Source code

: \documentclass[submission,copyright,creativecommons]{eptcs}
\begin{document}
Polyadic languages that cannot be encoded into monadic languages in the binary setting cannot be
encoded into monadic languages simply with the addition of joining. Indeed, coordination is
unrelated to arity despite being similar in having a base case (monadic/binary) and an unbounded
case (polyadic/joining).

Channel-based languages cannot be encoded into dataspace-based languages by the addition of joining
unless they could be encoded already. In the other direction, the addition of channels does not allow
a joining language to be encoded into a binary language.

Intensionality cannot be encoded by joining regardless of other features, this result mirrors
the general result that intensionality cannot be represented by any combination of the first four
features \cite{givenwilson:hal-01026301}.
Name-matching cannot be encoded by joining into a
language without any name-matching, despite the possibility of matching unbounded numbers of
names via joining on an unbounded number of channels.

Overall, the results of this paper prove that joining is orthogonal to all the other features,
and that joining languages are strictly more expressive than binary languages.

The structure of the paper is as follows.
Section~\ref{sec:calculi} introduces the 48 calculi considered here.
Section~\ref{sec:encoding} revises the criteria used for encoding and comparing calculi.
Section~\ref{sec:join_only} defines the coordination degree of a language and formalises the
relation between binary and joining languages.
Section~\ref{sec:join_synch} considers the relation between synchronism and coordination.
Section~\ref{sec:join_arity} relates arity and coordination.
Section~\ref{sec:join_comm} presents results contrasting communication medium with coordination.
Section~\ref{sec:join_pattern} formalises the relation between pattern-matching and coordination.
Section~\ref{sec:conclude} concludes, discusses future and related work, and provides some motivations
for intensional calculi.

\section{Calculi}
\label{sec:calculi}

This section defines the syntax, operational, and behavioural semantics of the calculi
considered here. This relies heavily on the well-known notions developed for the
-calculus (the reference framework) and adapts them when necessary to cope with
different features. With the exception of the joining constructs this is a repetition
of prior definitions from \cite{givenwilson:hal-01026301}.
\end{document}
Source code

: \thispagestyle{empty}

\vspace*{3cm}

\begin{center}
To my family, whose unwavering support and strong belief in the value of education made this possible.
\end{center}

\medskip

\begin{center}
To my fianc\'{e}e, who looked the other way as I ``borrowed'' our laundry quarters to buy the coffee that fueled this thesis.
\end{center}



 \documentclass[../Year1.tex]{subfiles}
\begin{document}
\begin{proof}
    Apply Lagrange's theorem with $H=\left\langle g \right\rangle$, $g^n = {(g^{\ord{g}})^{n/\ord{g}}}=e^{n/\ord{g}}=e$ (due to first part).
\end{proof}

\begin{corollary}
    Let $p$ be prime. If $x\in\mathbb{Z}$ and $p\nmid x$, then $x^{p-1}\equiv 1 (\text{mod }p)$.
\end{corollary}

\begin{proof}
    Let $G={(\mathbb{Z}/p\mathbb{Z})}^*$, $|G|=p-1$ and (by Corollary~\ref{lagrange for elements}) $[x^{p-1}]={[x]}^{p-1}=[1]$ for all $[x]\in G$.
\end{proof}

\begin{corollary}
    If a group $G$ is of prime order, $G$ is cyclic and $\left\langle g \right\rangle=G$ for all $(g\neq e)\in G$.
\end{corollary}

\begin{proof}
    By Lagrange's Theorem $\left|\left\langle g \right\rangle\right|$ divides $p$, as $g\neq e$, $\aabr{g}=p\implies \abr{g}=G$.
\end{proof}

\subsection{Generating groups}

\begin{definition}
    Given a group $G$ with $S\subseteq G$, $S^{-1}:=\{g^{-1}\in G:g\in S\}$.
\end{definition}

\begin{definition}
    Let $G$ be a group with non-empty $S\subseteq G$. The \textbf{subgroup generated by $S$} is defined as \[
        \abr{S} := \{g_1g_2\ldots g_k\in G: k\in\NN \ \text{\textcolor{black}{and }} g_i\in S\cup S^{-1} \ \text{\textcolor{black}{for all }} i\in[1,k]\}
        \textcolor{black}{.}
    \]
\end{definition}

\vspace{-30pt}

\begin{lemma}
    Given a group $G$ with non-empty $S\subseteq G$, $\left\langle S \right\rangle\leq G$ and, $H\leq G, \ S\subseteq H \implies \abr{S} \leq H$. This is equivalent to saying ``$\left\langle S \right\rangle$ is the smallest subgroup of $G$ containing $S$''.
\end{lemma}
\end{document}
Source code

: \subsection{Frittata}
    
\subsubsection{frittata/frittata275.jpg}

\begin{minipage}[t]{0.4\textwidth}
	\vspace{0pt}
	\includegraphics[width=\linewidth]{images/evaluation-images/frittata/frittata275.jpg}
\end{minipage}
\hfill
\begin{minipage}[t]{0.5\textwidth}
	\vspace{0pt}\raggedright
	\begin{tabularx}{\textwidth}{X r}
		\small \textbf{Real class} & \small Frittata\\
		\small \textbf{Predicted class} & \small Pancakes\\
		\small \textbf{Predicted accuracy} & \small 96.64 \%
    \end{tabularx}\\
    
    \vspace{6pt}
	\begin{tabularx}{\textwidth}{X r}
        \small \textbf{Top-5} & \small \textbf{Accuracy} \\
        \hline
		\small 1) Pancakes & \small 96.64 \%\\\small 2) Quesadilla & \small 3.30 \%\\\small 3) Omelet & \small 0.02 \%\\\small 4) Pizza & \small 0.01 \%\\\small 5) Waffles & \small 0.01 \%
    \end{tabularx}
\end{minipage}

* [Required work]:
Every record should be printed again exactly as it reads.

* [Result for this exercise]:
Source code

: \documentclass[submission,copyright,creativecommons]{eptcs}
\begin{document}
Polyadic languages that cannot be encoded into monadic languages in the binary setting cannot be
encoded into monadic languages simply with the addition of joining. Indeed, coordination is
unrelated to arity despite being similar in having a base case (monadic/binary) and an unbounded
case (polyadic/joining).

Channel-based languages cannot be encoded into dataspace-based languages by the addition of joining
unless they could be encoded already. In the other direction, the addition of channels does not allow
a joining language to be encoded into a binary language.

Intensionality cannot be encoded by joining regardless of other features, this result mirrors
the general result that intensionality cannot be represented by any combination of the first four
features \cite{givenwilson:hal-01026301}.
Name-matching cannot be encoded by joining into a
language without any name-matching, despite the possibility of matching unbounded numbers of
names via joining on an unbounded number of channels.

Overall, the results of this paper prove that joining is orthogonal to all the other features,
and that joining languages are strictly more expressive than binary languages.

The structure of the paper is as follows.
Section~\ref{sec:calculi} introduces the 48 calculi considered here.
Section~\ref{sec:encoding} revises the criteria used for encoding and comparing calculi.
Section~\ref{sec:join_only} defines the coordination degree of a language and formalises the
relation between binary and joining languages.
Section~\ref{sec:join_synch} considers the relation between synchronism and coordination.
Section~\ref{sec:join_arity} relates arity and coordination.
Section~\ref{sec:join_comm} presents results contrasting communication medium with coordination.
Section~\ref{sec:join_pattern} formalises the relation between pattern-matching and coordination.
Section~\ref{sec:conclude} concludes, discusses future and related work, and provides some motivations
for intensional calculi.

\section{Calculi}
\label{sec:calculi}

This section defines the syntax, operational, and behavioural semantics of the calculi
considered here. This relies heavily on the well-known notions developed for the
-calculus (the reference framework) and adapts them when necessary to cope with
different features. With the exception of the joining constructs this is a repetition
of prior definitions from \cite{givenwilson:hal-01026301}.
\end{document}
Source code

: \thispagestyle{empty}

\vspace*{3cm}

\begin{center}
To my family, whose unwavering support and strong belief in the value of education made this possible.
\end{center}

\medskip

\begin{center}
To my fianc\'{e}e, who looked the other way as I ``borrowed'' our laundry quarters to buy the coffee that fueled this thesis.
\end{center}



 \documentclass[../Year1.tex]{subfiles}
\begin{document}
\begin{proof}
    Apply Lagrange's theorem with $H=\left\langle g \right\rangle$, $g^n = {(g^{\ord{g}})^{n/\ord{g}}}=e^{n/\ord{g}}=e$ (due to first part).
\end{proof}

\begin{corollary}
    Let $p$ be prime. If $x\in\mathbb{Z}$ and $p\nmid x$, then $x^{p-1}\equiv 1 (\text{mod }p)$.
\end{corollary}

\begin{proof}
    Let $G={(\mathbb{Z}/p\mathbb{Z})}^*$, $|G|=p-1$ and (by Corollary~\ref{lagrange for elements}) $[x^{p-1}]={[x]}^{p-1}=[1]$ for all $[x]\in G$.
\end{proof}

\begin{corollary}
    If a group $G$ is of prime order, $G$ is cyclic and $\left\langle g \right\rangle=G$ for all $(g\neq e)\in G$.
\end{corollary}

\begin{proof}
    By Lagrange's Theorem $\left|\left\langle g \right\rangle\right|$ divides $p$, as $g\neq e$, $\aabr{g}=p\implies \abr{g}=G$.
\end{proof}

\subsection{Generating groups}

\begin{definition}
    Given a group $G$ with $S\subseteq G$, $S^{-1}:=\{g^{-1}\in G:g\in S\}$.
\end{definition}

\begin{definition}
    Let $G$ be a group with non-empty $S\subseteq G$. The \textbf{subgroup generated by $S$} is defined as \[
        \abr{S} := \{g_1g_2\ldots g_k\in G: k\in\NN \ \text{\textcolor{black}{and }} g_i\in S\cup S^{-1} \ \text{\textcolor{black}{for all }} i\in[1,k]\}
        \textcolor{black}{.}
    \]
\end{definition}

\vspace{-30pt}

\begin{lemma}
    Given a group $G$ with non-empty $S\subseteq G$, $\left\langle S \right\rangle\leq G$ and, $H\leq G, \ S\subseteq H \implies \abr{S} \leq H$. This is equivalent to saying ``$\left\langle S \right\rangle$ is the smallest subgroup of $G$ containing $S$''.
\end{lemma}
\end{document}
Source code

: \subsection{Frittata}
    
\subsubsection{frittata/frittata275.jpg}

\begin{minipage}[t]{0.4\textwidth}
	\vspace{0pt}
	\includegraphics[width=\linewidth]{images/evaluation-images/frittata/frittata275.jpg}
\end{minipage}
\hfill
\begin{minipage}[t]{0.5\textwidth}
	\vspace{0pt}\raggedright
	\begin{tabularx}{\textwidth}{X r}
		\small \textbf{Real class} & \small Frittata\\
		\small \textbf{Predicted class} & \small Pancakes\\
		\small \textbf{Predicted accuracy} & \small 96.64 \%
    \end{tabularx}\\
    
    \vspace{6pt}
	\begin{tabularx}{\textwidth}{X r}
        \small \textbf{Top-5} & \small \textbf{Accuracy} \\
        \hline
		\small 1) Pancakes & \small 96.64 \%\\\small 2) Quesadilla & \small 3.30 \%\\\small 3) Omelet & \small 0.02 \%\\\small 4) Pizza & \small 0.01 \%\\\small 5) Waffles & \small 0.01 \%
    \end{tabularx}
\end{minipage}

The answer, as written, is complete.